## EXERCISE
Would you please repeat exactly the lines from the one containing "- Superior Bonus: Every" to the end of the records, both included, and leave out the rest?

## Saved entries
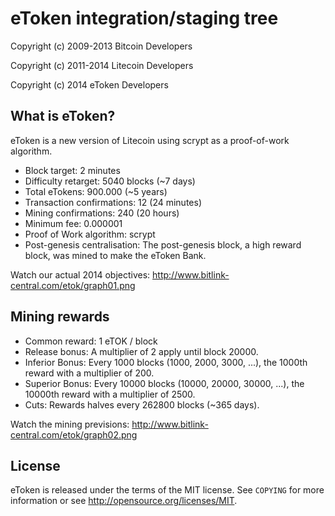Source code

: eToken integration/staging tree
================================

Copyright (c) 2009-2013 Bitcoin Developers

Copyright (c) 2011-2014 Litecoin Developers

Copyright (c) 2014      eToken Developers


What is eToken?
---------------

eToken is a new version of Litecoin using scrypt as a proof-of-work algorithm.
 - Block target: 2 minutes
 - Difficulty retarget: 5040 blocks (~7 days)
 - Total eTokens: 900.000 (~5 years)
 - Transaction confirmations: 12 (24 minutes)
 - Mining confirmations: 240 (20 hours)
 - Minimum fee: 0.000001
 - Proof of Work algorithm: scrypt
 - Post-genesis centralisation: The post-genesis block, a high reward block, was mined to make the eToken Bank.

Watch our actual 2014 objectives: http://www.bitlink-central.com/etok/graph01.png

Mining rewards
--------------

 - Common reward: 1 eTOK / block
 - Release bonus: A multiplier of 2 apply until block 20000.
 - Inferior Bonus: Every 1000 blocks (1000, 2000, 3000, ...), the 1000th reward with a multiplier of 200.
 - Superior Bonus: Every 10000 blocks (10000, 20000, 30000, ...), the 10000th reward with a multiplier of 2500.
 - Cuts: Rewards halves every 262800 blocks (~365 days).

Watch the mining previsions: http://www.bitlink-central.com/etok/graph02.png

License
-------

eToken is released under the terms of the MIT license. See `COPYING` for more
information or see http://opensource.org/licenses/MIT.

## RESULT OF THE TASK
 - Superior Bonus: Every 10000 blocks (10000, 20000, 30000, ...), the 10000th reward with a multiplier of 2500.
 - Cuts: Rewards halves every 262800 blocks (~365 days).

Watch the mining previsions: http://www.bitlink-central.com/etok/graph02.png

License
-------

eToken is released under the terms of the MIT license. See `COPYING` for more
information or see http://opensource.org/licenses/MIT.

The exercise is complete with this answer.